Stored dataset items
———

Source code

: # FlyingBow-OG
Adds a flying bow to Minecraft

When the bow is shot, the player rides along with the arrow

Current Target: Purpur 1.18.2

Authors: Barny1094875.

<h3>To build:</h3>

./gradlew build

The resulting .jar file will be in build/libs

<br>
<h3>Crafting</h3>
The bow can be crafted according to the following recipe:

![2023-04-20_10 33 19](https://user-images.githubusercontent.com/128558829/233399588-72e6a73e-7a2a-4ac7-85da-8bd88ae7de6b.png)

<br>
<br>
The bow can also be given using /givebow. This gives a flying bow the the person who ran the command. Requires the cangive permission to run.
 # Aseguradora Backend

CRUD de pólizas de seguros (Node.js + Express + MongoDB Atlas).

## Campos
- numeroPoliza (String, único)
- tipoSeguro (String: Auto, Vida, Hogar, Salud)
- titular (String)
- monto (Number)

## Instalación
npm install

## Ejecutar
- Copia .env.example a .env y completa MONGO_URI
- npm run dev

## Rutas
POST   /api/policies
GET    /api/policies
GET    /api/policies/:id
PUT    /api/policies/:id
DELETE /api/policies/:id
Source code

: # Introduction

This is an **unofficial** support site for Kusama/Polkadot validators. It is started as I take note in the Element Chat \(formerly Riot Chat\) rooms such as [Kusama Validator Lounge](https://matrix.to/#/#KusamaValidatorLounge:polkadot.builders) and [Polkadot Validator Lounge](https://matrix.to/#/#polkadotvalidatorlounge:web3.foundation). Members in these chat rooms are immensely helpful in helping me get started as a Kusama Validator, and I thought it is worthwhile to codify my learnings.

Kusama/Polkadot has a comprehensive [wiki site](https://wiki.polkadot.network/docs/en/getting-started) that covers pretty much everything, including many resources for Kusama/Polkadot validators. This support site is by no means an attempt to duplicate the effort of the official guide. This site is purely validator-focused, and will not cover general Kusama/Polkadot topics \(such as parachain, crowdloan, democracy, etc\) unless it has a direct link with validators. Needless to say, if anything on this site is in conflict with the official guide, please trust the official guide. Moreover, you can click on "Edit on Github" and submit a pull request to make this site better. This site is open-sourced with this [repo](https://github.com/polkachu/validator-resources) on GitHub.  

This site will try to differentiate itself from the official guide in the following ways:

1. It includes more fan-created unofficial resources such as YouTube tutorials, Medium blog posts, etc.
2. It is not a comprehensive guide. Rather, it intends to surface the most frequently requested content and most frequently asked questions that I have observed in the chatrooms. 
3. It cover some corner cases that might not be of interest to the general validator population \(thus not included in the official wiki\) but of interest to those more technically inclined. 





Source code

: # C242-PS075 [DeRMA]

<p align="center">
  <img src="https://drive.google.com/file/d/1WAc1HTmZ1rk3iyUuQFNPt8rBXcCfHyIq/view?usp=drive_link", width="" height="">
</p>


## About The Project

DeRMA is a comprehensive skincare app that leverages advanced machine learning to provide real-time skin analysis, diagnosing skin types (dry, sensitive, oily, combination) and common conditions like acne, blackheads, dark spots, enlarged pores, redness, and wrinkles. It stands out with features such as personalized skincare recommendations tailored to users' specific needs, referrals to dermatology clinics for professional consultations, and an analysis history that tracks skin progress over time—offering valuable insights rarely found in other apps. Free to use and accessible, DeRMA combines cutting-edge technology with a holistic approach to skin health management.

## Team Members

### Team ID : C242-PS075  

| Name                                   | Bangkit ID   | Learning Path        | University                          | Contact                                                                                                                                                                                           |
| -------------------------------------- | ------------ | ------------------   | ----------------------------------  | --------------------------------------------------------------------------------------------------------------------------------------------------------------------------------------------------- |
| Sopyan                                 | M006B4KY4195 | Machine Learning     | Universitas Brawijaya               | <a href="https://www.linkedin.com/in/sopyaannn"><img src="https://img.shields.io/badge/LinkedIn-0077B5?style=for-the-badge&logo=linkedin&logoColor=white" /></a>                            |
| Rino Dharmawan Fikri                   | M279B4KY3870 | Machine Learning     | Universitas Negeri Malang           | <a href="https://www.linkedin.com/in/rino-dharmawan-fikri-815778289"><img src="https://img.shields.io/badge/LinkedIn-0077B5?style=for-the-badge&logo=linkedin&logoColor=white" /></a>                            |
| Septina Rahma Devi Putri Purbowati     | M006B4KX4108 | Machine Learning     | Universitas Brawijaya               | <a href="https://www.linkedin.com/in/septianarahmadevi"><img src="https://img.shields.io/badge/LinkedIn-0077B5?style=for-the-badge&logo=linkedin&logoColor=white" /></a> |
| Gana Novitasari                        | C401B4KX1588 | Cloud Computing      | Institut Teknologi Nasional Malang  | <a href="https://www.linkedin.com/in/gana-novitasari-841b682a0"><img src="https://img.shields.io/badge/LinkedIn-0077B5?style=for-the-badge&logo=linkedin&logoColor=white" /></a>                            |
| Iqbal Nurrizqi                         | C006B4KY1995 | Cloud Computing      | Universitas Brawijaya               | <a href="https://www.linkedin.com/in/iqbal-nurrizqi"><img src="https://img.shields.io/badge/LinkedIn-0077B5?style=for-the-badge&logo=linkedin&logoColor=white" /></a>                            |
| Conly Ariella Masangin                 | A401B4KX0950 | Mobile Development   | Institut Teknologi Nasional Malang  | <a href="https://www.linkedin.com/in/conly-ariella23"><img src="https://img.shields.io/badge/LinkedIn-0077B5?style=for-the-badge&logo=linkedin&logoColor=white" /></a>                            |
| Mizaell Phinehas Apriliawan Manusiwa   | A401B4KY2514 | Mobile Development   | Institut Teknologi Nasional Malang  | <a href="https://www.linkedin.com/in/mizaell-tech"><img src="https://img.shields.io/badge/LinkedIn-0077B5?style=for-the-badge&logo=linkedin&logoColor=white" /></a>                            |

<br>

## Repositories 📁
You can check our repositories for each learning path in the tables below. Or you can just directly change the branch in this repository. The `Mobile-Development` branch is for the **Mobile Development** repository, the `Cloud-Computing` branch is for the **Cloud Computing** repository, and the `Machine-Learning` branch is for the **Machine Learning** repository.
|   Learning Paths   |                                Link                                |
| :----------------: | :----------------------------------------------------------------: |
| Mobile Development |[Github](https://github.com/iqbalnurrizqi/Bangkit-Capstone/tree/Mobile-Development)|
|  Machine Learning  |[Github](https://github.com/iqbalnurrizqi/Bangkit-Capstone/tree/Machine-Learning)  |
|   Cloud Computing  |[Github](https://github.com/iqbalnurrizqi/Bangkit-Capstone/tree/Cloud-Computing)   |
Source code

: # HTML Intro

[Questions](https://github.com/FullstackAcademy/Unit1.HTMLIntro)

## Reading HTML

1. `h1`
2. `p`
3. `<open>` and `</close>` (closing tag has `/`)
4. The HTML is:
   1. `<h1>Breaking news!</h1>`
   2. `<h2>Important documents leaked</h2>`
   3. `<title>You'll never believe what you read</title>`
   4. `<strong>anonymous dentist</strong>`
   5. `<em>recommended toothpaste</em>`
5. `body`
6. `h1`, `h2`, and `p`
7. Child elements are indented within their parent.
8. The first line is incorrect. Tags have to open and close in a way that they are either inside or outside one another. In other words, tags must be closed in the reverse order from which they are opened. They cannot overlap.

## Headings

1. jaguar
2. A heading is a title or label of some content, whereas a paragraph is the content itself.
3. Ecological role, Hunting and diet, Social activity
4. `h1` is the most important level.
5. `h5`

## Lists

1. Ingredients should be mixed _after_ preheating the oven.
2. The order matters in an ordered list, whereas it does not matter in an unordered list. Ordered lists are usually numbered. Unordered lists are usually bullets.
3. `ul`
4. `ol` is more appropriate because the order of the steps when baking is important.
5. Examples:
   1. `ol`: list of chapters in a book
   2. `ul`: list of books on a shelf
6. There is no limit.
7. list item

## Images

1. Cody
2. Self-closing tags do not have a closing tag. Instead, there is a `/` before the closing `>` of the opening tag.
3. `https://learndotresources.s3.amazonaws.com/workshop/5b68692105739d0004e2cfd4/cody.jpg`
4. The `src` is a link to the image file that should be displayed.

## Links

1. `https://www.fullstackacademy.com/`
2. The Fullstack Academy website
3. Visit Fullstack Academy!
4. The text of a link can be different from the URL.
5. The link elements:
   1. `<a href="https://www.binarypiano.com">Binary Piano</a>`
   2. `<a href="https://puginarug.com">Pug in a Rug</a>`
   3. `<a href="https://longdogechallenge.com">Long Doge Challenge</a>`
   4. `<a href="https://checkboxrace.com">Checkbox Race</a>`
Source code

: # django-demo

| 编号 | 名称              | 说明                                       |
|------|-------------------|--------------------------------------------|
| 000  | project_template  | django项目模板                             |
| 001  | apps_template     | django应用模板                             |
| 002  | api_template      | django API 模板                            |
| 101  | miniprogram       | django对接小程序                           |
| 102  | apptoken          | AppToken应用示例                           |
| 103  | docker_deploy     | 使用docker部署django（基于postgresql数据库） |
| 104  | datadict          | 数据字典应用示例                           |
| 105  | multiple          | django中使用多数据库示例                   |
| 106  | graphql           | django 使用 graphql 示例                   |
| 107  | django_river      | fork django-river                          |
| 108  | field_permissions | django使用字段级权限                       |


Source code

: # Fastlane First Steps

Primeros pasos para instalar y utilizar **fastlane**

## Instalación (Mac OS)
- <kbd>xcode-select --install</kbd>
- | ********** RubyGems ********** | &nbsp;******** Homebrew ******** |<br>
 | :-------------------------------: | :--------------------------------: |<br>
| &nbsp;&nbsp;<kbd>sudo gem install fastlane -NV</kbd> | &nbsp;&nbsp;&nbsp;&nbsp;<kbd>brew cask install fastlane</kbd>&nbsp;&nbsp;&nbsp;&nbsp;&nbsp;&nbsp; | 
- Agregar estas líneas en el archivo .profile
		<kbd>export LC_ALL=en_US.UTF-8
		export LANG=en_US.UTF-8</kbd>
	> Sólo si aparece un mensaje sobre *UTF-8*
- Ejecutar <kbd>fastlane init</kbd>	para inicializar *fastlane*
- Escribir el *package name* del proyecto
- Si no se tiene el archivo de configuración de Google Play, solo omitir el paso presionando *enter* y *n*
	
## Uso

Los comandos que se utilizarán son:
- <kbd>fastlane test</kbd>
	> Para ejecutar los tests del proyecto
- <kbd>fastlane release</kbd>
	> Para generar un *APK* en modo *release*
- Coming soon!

———

WHAT IS EXPECTED
The line with "mensaje sobre *UTF-8*" through the last line of the entries above: output exactly those lines and nothing else.

TASK ANSWER
	> Sólo si aparece un mensaje sobre *UTF-8*
- Ejecutar <kbd>fastlane init</kbd>	para inicializar *fastlane*
- Escribir el *package name* del proyecto
- Si no se tiene el archivo de configuración de Google Play, solo omitir el paso presionando *enter* y *n*
	
## Uso

Los comandos que se utilizarán son:
- <kbd>fastlane test</kbd>
	> Para ejecutar los tests del proyecto
- <kbd>fastlane release</kbd>
	> Para generar un *APK* en modo *release*
- Coming soon!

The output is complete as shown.